This level of transparency was unprecedented in Australian healthcare and was embraced widely.

“We have 100 per cent of all joint replacement reported in Australia,” says Professor Smith with pride. “So there’s 100 per cent of surgeons who undertake joint replacement, and also 100 per cent of the hospitals with replacement occurring in them all engaged in the process.”

There is no legal obligation to participate in the registry – it is powered by the goodwill and passion of surgeons to offer their patients the best possible results of what are very big operations. Australians should be grateful for such an aid to transparency.

While the outcomes for patients of every single hip or knee implant can be individually tracked, the opposite was true for gynaecological mesh implants. This lack of transparency was uncovered during a Senate inquiry and related class action against the manufacturers of pelvic mesh.

The final report of the Senate inquiry found that, in contrast to the joint replacement registry, there was “no clear indication of how many women have had transvaginal mesh implants in Australia or how many women have experienced complications as there is no single source of information”.

This made the task of helping women who had experienced adverse outcomes – some lifelong – of mesh implants very challenging. It led the inquiry to recommend the “establishment of a registry for all high-risk implantable devices”.
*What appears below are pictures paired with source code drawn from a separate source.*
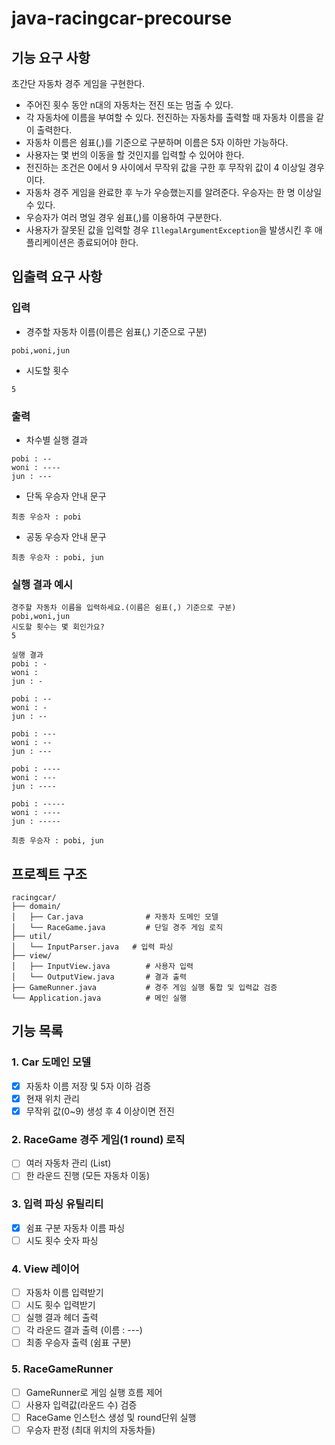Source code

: # java-racingcar-precourse

## 기능 요구 사항

초간단 자동차 경주 게임을 구현한다.

- 주어진 횟수 동안 n대의 자동차는 전진 또는 멈출 수 있다.
- 각 자동차에 이름을 부여할 수 있다. 전진하는 자동차를 출력할 때 자동차 이름을 같이 출력한다.
- 자동차 이름은 쉼표(,)를 기준으로 구분하며 이름은 5자 이하만 가능하다.
- 사용자는 몇 번의 이동을 할 것인지를 입력할 수 있어야 한다.
- 전진하는 조건은 0에서 9 사이에서 무작위 값을 구한 후 무작위 값이 4 이상일 경우이다.
- 자동차 경주 게임을 완료한 후 누가 우승했는지를 알려준다. 우승자는 한 명 이상일 수 있다.
- 우승자가 여러 명일 경우 쉼표(,)를 이용하여 구분한다.
- 사용자가 잘못된 값을 입력할 경우 `IllegalArgumentException`을 발생시킨 후 애플리케이션은 종료되어야 한다.

## 입출력 요구 사항

### 입력
- 경주할 자동차 이름(이름은 쉼표(,) 기준으로 구분)
```
pobi,woni,jun
```
- 시도할 횟수
```
5
```

### 출력
- 차수별 실행 결과
```
pobi : --
woni : ----
jun : ---
```
- 단독 우승자 안내 문구
```
최종 우승자 : pobi
```
- 공동 우승자 안내 문구
```
최종 우승자 : pobi, jun
```

### 실행 결과 예시
```
경주할 자동차 이름을 입력하세요.(이름은 쉼표(,) 기준으로 구분)
pobi,woni,jun
시도할 횟수는 몇 회인가요?
5

실행 결과
pobi : -
woni :
jun : -

pobi : --
woni : -
jun : --

pobi : ---
woni : --
jun : ---

pobi : ----
woni : ---
jun : ----

pobi : -----
woni : ----
jun : -----

최종 우승자 : pobi, jun
```

## 프로젝트 구조

```
racingcar/
├── domain/
│   ├── Car.java              # 자동차 도메인 모델
│   └── RaceGame.java         # 단일 경주 게임 로직
├── util/
│   └── InputParser.java   # 입력 파싱
├── view/
│   ├── InputView.java        # 사용자 입력
│   └── OutputView.java       # 결과 출력
├── GameRunner.java           # 경주 게임 실행 통합 및 입력값 검증
└── Application.java          # 메인 실행
```

## 기능 목록

### 1. Car 도메인 모델
- [X] 자동차 이름 저장 및 5자 이하 검증
- [X] 현재 위치 관리
- [X] 무작위 값(0~9) 생성 후 4 이상이면 전진

### 2. RaceGame 경주 게임(1 round) 로직
- [ ] 여러 자동차 관리 (List<Car>)
- [ ] 한 라운드 진행 (모든 자동차 이동)

### 3. 입력 파싱 유틸리티
- [X] 쉼표 구분 자동차 이름 파싱
- [ ] 시도 횟수 숫자 파싱

### 4. View 레이어
- [ ] 자동차 이름 입력받기
- [ ] 시도 횟수 입력받기
- [ ] 실행 결과 헤더 출력
- [ ] 각 라운드 결과 출력 (이름 : ---)
- [ ] 최종 우승자 출력 (쉼표 구분)

### 5. RaceGameRunner
- [ ] GameRunner로 게임 실행 흐름 제어
- [ ] 사용자 입력값(라운드 수) 검증
- [ ] RaceGame 인스턴스 생성 및 round단위 실행
- [ ] 우승자 판정 (최대 위치의 자동차들)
What is notable about the Joint Replacement Registry is that it is entirely an initiative of surgeons and was not imposed by the government. Experience in the British National Health Service, much of it in the aftermath of the Bristol cardiac surgery disaster, suggests that government attempts to enforce transparency measures can be ham-fisted.

In his landmark book The Naked Surgeon – the power and peril of transparency in medicine, British cardiac surgeon Samer Nashef delved into the pitfalls of poorly thought-through transparency measures.

“The government decided to find ways of reducing costs by having expensive hospitals learn from cheaper ones,” he explained. The exercise began with heart surgery. Unfortunately, the economic analysis uncovered an important but perhaps unexpected truth.

The reason that some hospitals were so “cost-effective” in treating complex heart problems was a simple one. “Many died on the operating table,” he wrote. “This is a very inexpensive pathway: it results in a short hospital stay, no intensive care bills, and no recovery costs.”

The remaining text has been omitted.